▸ Try it
Reproduce nothing beyond the line containing "If you're installing Umbraco 7+". From the first line of the data below down to it, copy each line exactly, without the pictures.

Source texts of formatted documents

+===+

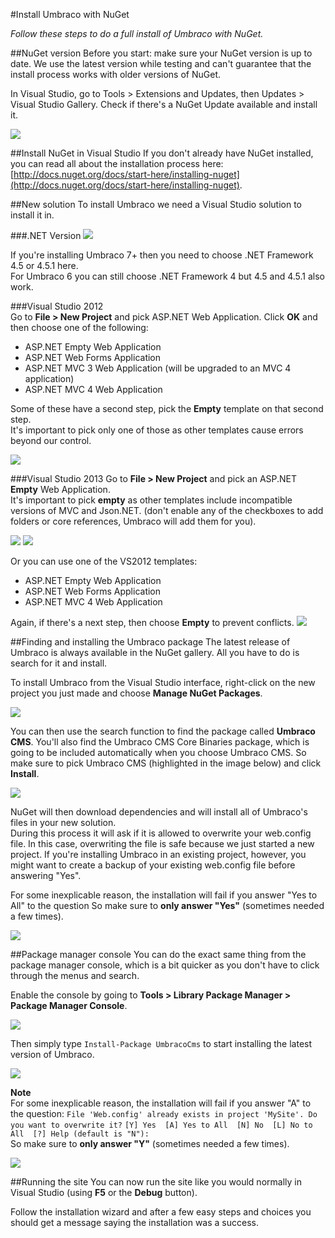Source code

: #Install Umbraco with NuGet

_Follow these steps to do a full install of Umbraco with NuGet._

##NuGet version
Before you start: make sure your NuGet version is up to date. We use the latest version while testing and can't guarantee that the install process works with older versions of NuGet.

In Visual Studio, go to Tools > Extensions and Updates, then Updates > Visual Studio Gallery. Check if there's a NuGet Update available and install it.

![](images/NuGet/nuget-update.png)


##Install NuGet in Visual Studio
If you don't already have NuGet installed, you can read all about the installation process here: [http://docs.nuget.org/docs/start-here/installing-nuget](http://docs.nuget.org/docs/start-here/installing-nuget).

##New solution
To install Umbraco we need a Visual Studio solution to install it in. 

###.NET Version
![](images/NuGet/new-project-dotnet4.png)

If you're installing Umbraco 7+ then you need to choose .NET Framework 4.5 or 4.5.1 here.  
For Umbraco 6 you can still choose .NET Framework 4 but 4.5 and 4.5.1 also work.

###Visual Studio 2012  
Go to **File > New Project** and pick ASP.NET Web Application. Click **OK** and then choose one of the following:

* ASP.NET Empty Web Application
* ASP.NET Web Forms Application
* ASP.NET MVC 3 Web Application (will be upgraded to an MVC 4 application)
* ASP.NET MVC 4 Web Application

Some of these have a second step, pick the **Empty** template on that second step.  
It's important to pick only one of those as other templates cause errors beyond our control.

![](images/NuGet/new-project-vs2012.png)

###Visual Studio 2013
Go to **File > New Project** and pick an ASP.NET **Empty** Web Application.   
It's important to pick **empty** as other templates include incompatible versions of MVC and Json.NET. (don't enable any of the checkboxes to add folders or core references, Umbraco will add them for you).   

![](images/NuGet/new-project-vs2013-1.png)
![](images/NuGet/new-project-vs2013-2.png)

Or you can use one of the VS2012 templates:

* ASP.NET Empty Web Application
* ASP.NET Web Forms Application
* ASP.NET MVC 4 Web Application

Again, if there's a next step, then choose **Empty** to prevent conflicts.
![](images/NuGet/new-project-vs2013-3.png)

##Finding and installing the Umbraco package
The latest release of Umbraco is always available in the NuGet gallery. All you have to do is search for it and install.

To install Umbraco from the Visual Studio interface, right-click on the new project you just made and choose **Manage NuGet Packages**.

![](images/NuGet/manage-nuget-packages.png)

You can then use the search function to find the package called **Umbraco CMS**. You'll also find the Umbraco CMS Core Binaries package, which is going to be included automatically when you choose Umbraco CMS.
So make sure to pick Umbraco CMS (highlighted in the image below) and click **Install**.

![](images/NuGet/nuget-search.png)

NuGet will then download dependencies and will install all of Umbraco's files in your new solution.  
During this process it will ask if it is allowed to overwrite your web.config file. In this case, overwriting the file is safe because we just started a new project. If you're installing Umbraco in an existing project, however, you might want to create a backup of your existing web.config file before answering "Yes".

For some inexplicable reason, the installation will fail if you answer "Yes to All" to the question
So make sure to **only answer "Yes"** (sometimes needed a few times).

![](images/NuGet/nuget-overwrite-dialog.png)

##Package manager console
You can do the exact same thing from the package manager console, which is a bit quicker as you don't have to click through the menus and search.

Enable the console by going to **Tools >  Library Package Manager >  Package Manager Console**.

![](images/NuGet/enable-package-manager-console.png)

Then simply type `Install-Package UmbracoCms` to start installing the latest version of Umbraco.

![](images/NuGet/package-manager-console.png)

**Note**  
For some inexplicable reason, the installation will fail if you answer "A" to the question: 
`File 'Web.config' already exists in project 'MySite'. Do you want to overwrite it?`
`[Y] Yes  [A] Yes to All  [N] No  [L] No to All  [?] Help (default is "N"):`  
So make sure to **only answer "Y"** (sometimes needed a few times).

![](images/NuGet/package-manager-console-overwrite.png)

##Running the site
You can now run the site like you would normally in Visual Studio (using **F5** or the **Debug** button).

Follow the installation wizard and after a few easy steps and choices you should get a message saying the installation was a success.
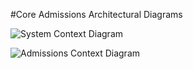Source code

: #Core Admissions Architectural Diagrams

![System Context Diagram](http://www.plantuml.com/plantuml/proxy?cache=no&src=https://raw.githubusercontent.com/byu-oit/core-admissions-architecture/master/doc/architecture/diagrams/CES%20Admissions%20Context%20Map.puml?token=ACEYNSTDDDCJNGOTMTZUX6S6E7DWM)


![Admissions Context Diagram](http://www.plantuml.com/plantuml/proxy?cache=no&src=https://raw.githubusercontent.com/byu-oit/core-admissions-architecture/master/doc/architecture/diagrams/CES%20Admissions.puml?token=ACEYNSTDDDCJNGOTMTZUX6S6E7DWM)


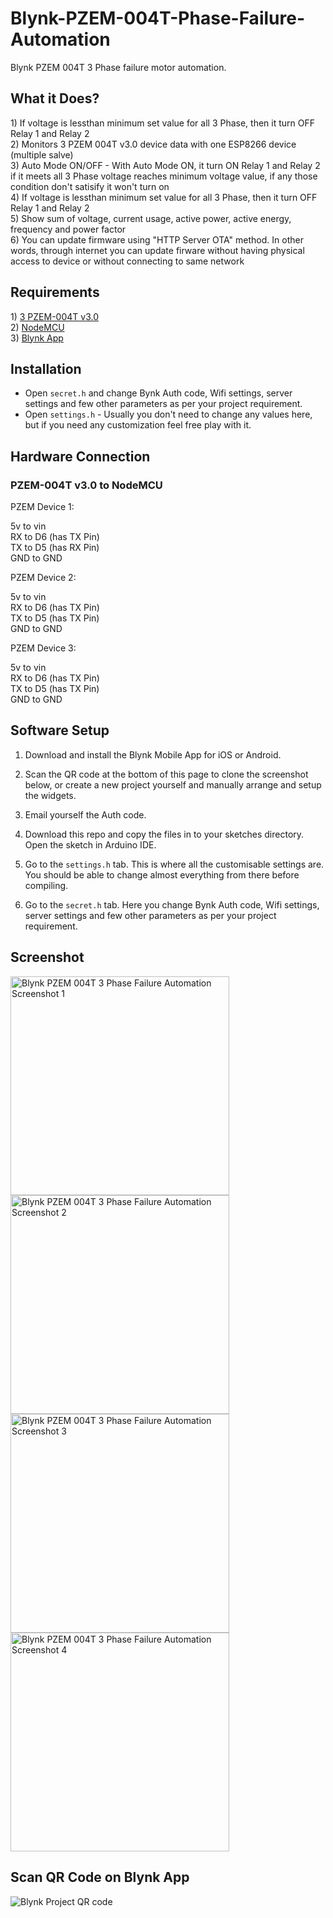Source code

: # Blynk-PZEM-004T-Phase-Failure-Automation
Blynk PZEM 004T 3 Phase failure motor automation.  

<h2>What it Does?</h2>
1) If voltage is lessthan minimum set value for all 3 Phase, then it turn OFF Relay 1 and Relay 2</br> 
2) Monitors 3 PZEM 004T v3.0 device data with one ESP8266 device (multiple salve)</br> 
3) Auto Mode ON/OFF - With Auto Mode ON, it turn ON Relay 1 and Relay 2 if it meets all 3 Phase voltage reaches minimum voltage value, if any those condition don't satisify it won't turn on</br> 
4) If voltage is lessthan minimum set value for all 3 Phase, then it turn OFF Relay 1 and Relay 2</br>
5) Show sum of voltage, current usage, active power, active energy, frequency and power factor</br>
6) You can update firmware using "HTTP Server OTA" method. In other words, through internet you can update firware without having physical access to device or without connecting to same network</br>

<h2>Requirements</h2>
1) <a href ="http://s.click.aliexpress.com/e/ElytDjIu">3 PZEM-004T v3.0</a></br> 
2) <a href="http://s.click.aliexpress.com/e/nlefJ4PI">NodeMCU</a></br> 
3) <a href="https://play.google.com/store/apps/details?id=cc.blynk">Blynk App</a></br> 

<h2>Installation</h2>
<ul>
<li>Open <code>secret.h</code> and change Bynk Auth code, Wifi settings, server settings and few other parameters as per your project requirement. </li>
<li>Open <code>settings.h</code> - Usually you don't need to change any values here, but if you need any customization feel free play with it.</li>
</ul>

<h2>Hardware Connection</h2>

<h3><b>PZEM-004T v3.0</b> to <b>NodeMCU</b></h3>

PZEM Device 1:</br> 

5v to vin</br> 
RX to D6 (has TX Pin)</br> 
TX to D5 (has RX Pin)</br> 
GND to GND</br> 

PZEM Device 2:</br> 

5v to vin</br> 
RX to D6 (has TX Pin)</br> 
TX to D5 (has TX Pin)</br> 
GND to GND</br> 

PZEM Device 3:</br> 

5v to vin</br> 
RX to D6 (has TX Pin)</br> 
TX to D5 (has TX Pin)</br> 
GND to GND</br> 

<h2>Software Setup</h2>

1) Download and install the Blynk Mobile App for iOS or Android.</br> 

2) Scan the QR code at the bottom of this page to clone the screenshot below, or create a new project yourself and manually arrange and setup the widgets.</br> 

3) Email yourself the Auth code.</br> 

4) Download this repo and copy the files in to your sketches directory. Open the sketch in Arduino IDE.</br> 

5) Go to the <code>settings.h</code> tab. This is where all the customisable settings are. You should be able to change almost everything from there before compiling.</br> 

6) Go to the <code>secret.h</code> tab. Here you change Bynk Auth code, Wifi settings, server settings and few other parameters as per your project requirement.

<h2>Screenshot</h2>
<img src="/images/pzem-004t-3-phase-failure-automation-screenshot-1.png" alt="Blynk PZEM 004T 3 Phase Failure Automation Screenshot 1" title="Blynk PZEM 004T 3 Phase Failure Automation Screenshot 1" width="350" height="" style="max-width:100%;">

<img src="/images/pzem-004t-3-phase-failure-automation-screenshot-2.png" alt="Blynk PZEM 004T 3 Phase Failure Automation Screenshot 2" title="Blynk PZEM 004T 3 Phase Failure Automation Screenshot 2" width="350" height="" style="max-width:100%;">

<img src="/images/pzem-004t-3-phase-failure-automation-screenshot-3.png" alt="Blynk PZEM 004T 3 Phase Failure Automation Screenshot 3" title="Blynk PZEM 004T 3 Phase Failure Automation Screenshot 3" width="350" height="" style="max-width:100%;">

<img src="/images/pzem-004t-3-phase-failure-automation-screenshot-4.png" alt="Blynk PZEM 004T 3 Phase Failure Automation Screenshot 4" title="Blynk PZEM 004T 3 Phase Failure Automation Screenshot 4" width="350" height="" style="max-width:100%;">

<h2>Scan QR Code on Blynk App</h2>

<img src="/images/blynk-qr-code.png" alt="Blynk Project QR code" title="Blynk Project QR code" style="max-width:100%;"></a>
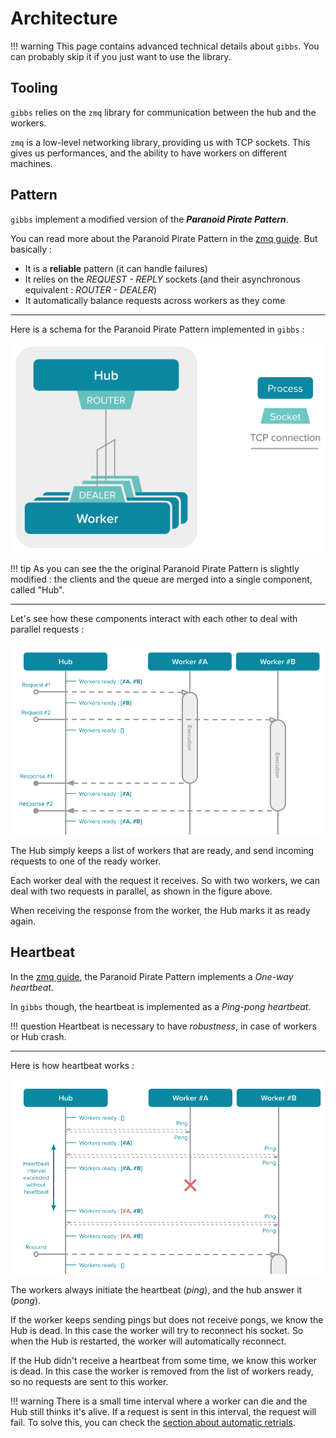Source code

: # Architecture

!!! warning
    This page contains advanced technical details about `gibbs`. You can probably skip it if you just want to use the library.

## Tooling

`gibbs` relies on the `zmq` library for communication between the hub and the workers.

`zmq` is a low-level networking library, providing us with TCP sockets. This gives us performances, and the ability to have workers on different machines.

## Pattern

`gibbs` implement a modified version of the ***Paranoid Pirate Pattern***.

You can read more about the Paranoid Pirate Pattern in the [zmq guide](https://zguide.zeromq.org/docs/chapter4/#Robust-Reliable-Queuing-Paranoid-Pirate-Pattern). But basically :

* It is a **reliable** pattern (it can handle failures)
* It relies on the *REQUEST - REPLY* sockets (and their asynchronous equivalent : *ROUTER - DEALER*)
* It automatically balance requests across workers as they come

---

Here is a schema for the Paranoid Pirate Pattern implemented in `gibbs` :

![](img/gibbs_base.png)

!!! tip
    As you can see the the original Paranoid Pirate Pattern is slightly modified : the clients and the queue are merged into a single component, called "Hub".

---

Let's see how these components interact with each other to deal with parallel requests :

![](img/gibbs_parallel.png)

The Hub simply keeps a list of workers that are ready, and send incoming requests to one of the ready worker.

Each worker deal with the request it receives. So with two workers, we can deal with two requests in parallel, as shown in the figure above.

When receiving the response from the worker, the Hub marks it as ready again.


## Heartbeat

In the [zmq guide](https://zguide.zeromq.org/docs/chapter4/#Heartbeating-for-Paranoid-Pirate), the Paranoid Pirate Pattern implements a _One-way heartbeat_.

In `gibbs` though, the heartbeat is implemented as a _Ping-pong heartbeat_.

!!! question
    Heartbeat is necessary to have _robustness_, in case of workers or Hub crash.

---

Here is how heartbeat works :

![](img/gibbs_heartbeat.png)

The workers always initiate the heartbeat (_ping_), and the hub answer it (_pong_).

If the worker keeps sending pings but does not receive pongs, we know the Hub is dead. In this case the worker will try to reconnect his socket. So when the Hub is restarted, the worker will automatically reconnect.

If the Hub didn't receive a heartbeat from some time, we know this worker is dead. In this case the worker is removed from the list of workers ready, so no requests are sent to this worker.

!!! warning
    There is a small time interval where a worker can die and the Hub still thinks it's alive. If a request is sent in this interval, the request will fail. To solve this, you can check the [section about automatic retrials](advanced.md#retrials-timeouts).
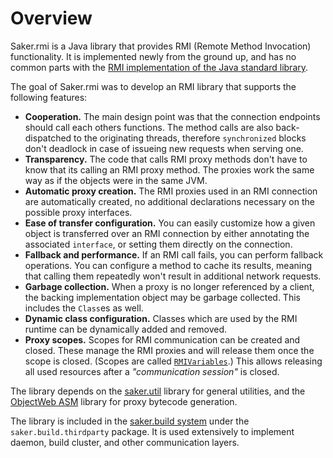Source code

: # Overview

Saker.rmi is a Java library that provides RMI (Remote Method Invocation) functionality. It is implemented newly from the ground up, and has no common parts with the [RMI implementation of the Java standard library](https://docs.oracle.com/javase/8/docs/api/java/rmi/package-summary.html).

The goal of Saker.rmi was to develop an RMI library that supports the following features:

* **Cooperation.** The main design point was that the connection endpoints should call each others functions. The method calls are also back-dispatched to the originating threads, therefore `synchronized` blocks don't deadlock in case of issueing new requests when serving one.
* **Transparency.** The code that calls RMI proxy methods don't have to know that its calling an RMI proxy method. The proxies work the same way as if the objects were in the same JVM.
* **Automatic proxy creation.** The RMI proxies used in an RMI connection are automatically created, no additional declarations necessary on the possible proxy interfaces.
* **Ease of transfer configuration.** You can easily customize how a given object is transferred over an RMI connection by either annotating the associated `interface`, or setting them directly on the connection.
* **Fallback and performance.** If an RMI call fails, you can perform fallback operations. You can configure a method to cache its results, meaning that calling them repeatedly won't result in additional network requests.
* **Garbage collection.** When a proxy is no longer referenced by a client, the backing implementation object may be garbage collected. This includes the `Class`es as well.
* **Dynamic class configuration.** Classes which are used by the RMI runtime can be dynamically added and removed.
* **Proxy scopes.** Scopes for RMI communication can be created and closed. These manage the RMI proxies and will release them once the scope is closed. (Scopes are called [`RMIVariables`](/javadoc/saker/rmi/connection/RMIVariables.html).) This allows releasing all used resources after a *"communication session"* is closed.

The library depends on the [saker.util](root:/saker.util/index.html) library for general utilities, and the [ObjectWeb ASM](https://asm.ow2.io/) library for proxy bytecode generation.

The library is included in the [saker.build system](root:/saker.build/index.html) under the `saker.build.thirdparty` package. It is used extensively to implement daemon, build cluster, and other communication layers.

+===+

▸ Answer to this problem
Source code

: #Install Umbraco with NuGet

_Follow these steps to do a full install of Umbraco with NuGet._

##NuGet version
Before you start: make sure your NuGet version is up to date. We use the latest version while testing and can't guarantee that the install process works with older versions of NuGet.

In Visual Studio, go to Tools > Extensions and Updates, then Updates > Visual Studio Gallery. Check if there's a NuGet Update available and install it.

![](images/NuGet/nuget-update.png)


##Install NuGet in Visual Studio
If you don't already have NuGet installed, you can read all about the installation process here: [http://docs.nuget.org/docs/start-here/installing-nuget](http://docs.nuget.org/docs/start-here/installing-nuget).

##New solution
To install Umbraco we need a Visual Studio solution to install it in. 

###.NET Version
![](images/NuGet/new-project-dotnet4.png)

If you're installing Umbraco 7+ then you need to choose .NET Framework 4.5 or 4.5.1 here.  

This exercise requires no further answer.